Gather each line in the entries that includes the string "information".

Recorded data:
'''

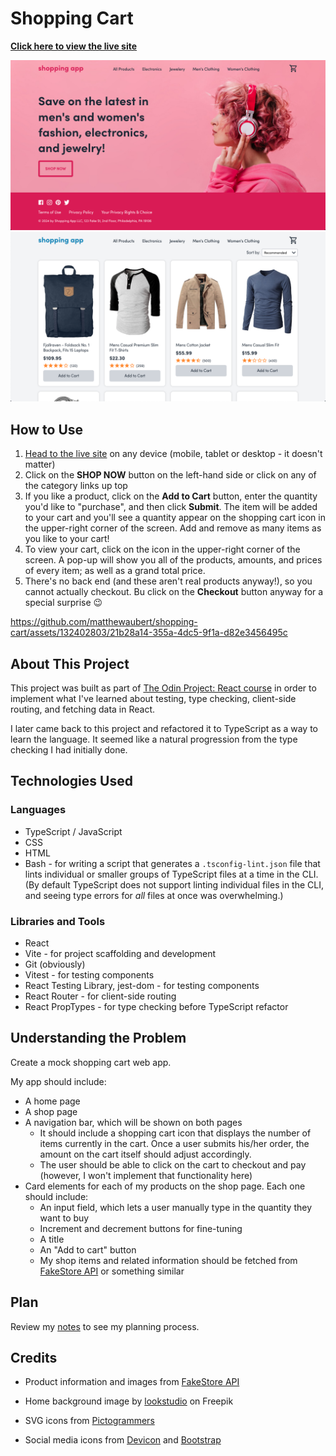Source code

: # Shopping Cart

**[Click here to view the live site](https://shopping-cart-ma.pages.dev/)**

[![screenshot of home page](docs/images/home-page.png)](https://shopping-cart-ma.pages.dev/ "home page")
[![screenshot of shop page](docs/images/shop-page.png)](https://shopping-cart-ma.pages.dev/shop/all-products "shop page")

## How to Use

1. [Head to the live site](https://shopping-cart-ma.pages.dev/) on any device (mobile, tablet or desktop - it doesn't matter)
1. Click on the **SHOP NOW** button on the left-hand side or click on any of the category links up top
1. If you like a product, click on the **Add to Cart** button, enter the quantity you'd like to "purchase", and then click **Submit**. The item will be added to your cart and you'll see a quantity appear on the shopping cart icon in the upper-right corner of the screen. Add and remove as many items as you like to your cart!
1. To view your cart, click on the icon in the upper-right corner of the screen. A pop-up will show you all of the products, amounts, and prices of every item; as well as a grand total price.
1. There's no back end (and these aren't real products anyway!), so you cannot actually checkout. Bu click on the **Checkout** button anyway for a special surprise &#128521;

https://github.com/matthewaubert/shopping-cart/assets/132402803/21b28a14-355a-4dc5-9f1a-d82e3456495c

## About This Project

This project was built as part of [The Odin Project: React course](https://www.theodinproject.com/lessons/node-path-react-new-shopping-cart) in order to implement what I've learned about testing, type checking, client-side routing, and fetching data in React.

I later came back to this project and refactored it to TypeScript as a way to learn the language. It seemed like a natural progression from the type checking I had initially done.

## Technologies Used

### Languages
- TypeScript / JavaScript
- CSS
- HTML
- Bash - for writing a script that generates a `.tsconfig-lint.json` file that lints individual or smaller groups of TypeScript files at a time in the CLI. (By default TypeScript does not support linting individual files in the CLI, and seeing type errors for _all_ files at once was overwhelming.)

### Libraries and Tools
- React
- Vite - for project scaffolding and development
- Git (obviously)
- Vitest - for testing components
- React Testing Library, jest-dom - for testing components
- React Router - for client-side routing
- React PropTypes - for type checking before TypeScript refactor


## Understanding the Problem

Create a mock shopping cart web app.

My app should include:
- A home page
- A shop page
- A navigation bar, which will be shown on both pages
  - It should include a shopping cart icon that displays the number of items currently in the cart. Once a user submits his/her order, the amount on the cart itself should adjust accordingly.
  - The user should be able to click on the cart to checkout and pay (however, I won't implement that functionality here)
- Card elements for each of my products on the shop page. Each one should include:
  - An input field, which lets a user manually type in the quantity they want to buy
  - Increment and decrement buttons for fine-tuning
  - A title
  - An "Add to cart" button
  - My shop items and related information should be fetched from [FakeStore API](https://fakestoreapi.com/) or something similar

## Plan

Review my [notes](docs/notes.md) to see my planning process.

## Credits

- Product information and images from [FakeStore API](https://fakestoreapi.com/)

- Home background image by [lookstudio](https://www.freepik.com/free-photo/portrait-curly-pink-haired-woman-massive-white-headphones_15971449.htm#from_view=detail_author) on Freepik

- SVG icons from [Pictogrammers](https://pictogrammers.com/library/mdi/)

- Social media icons from [Devicon](https://devicon.dev/") and [Bootstrap](https://icons.getbootstrap.com/)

'''

Written solution:
  - My shop items and related information should be fetched from [FakeStore API](https://fakestoreapi.com/) or something similar
- Product information and images from [FakeStore API](https://fakestoreapi.com/)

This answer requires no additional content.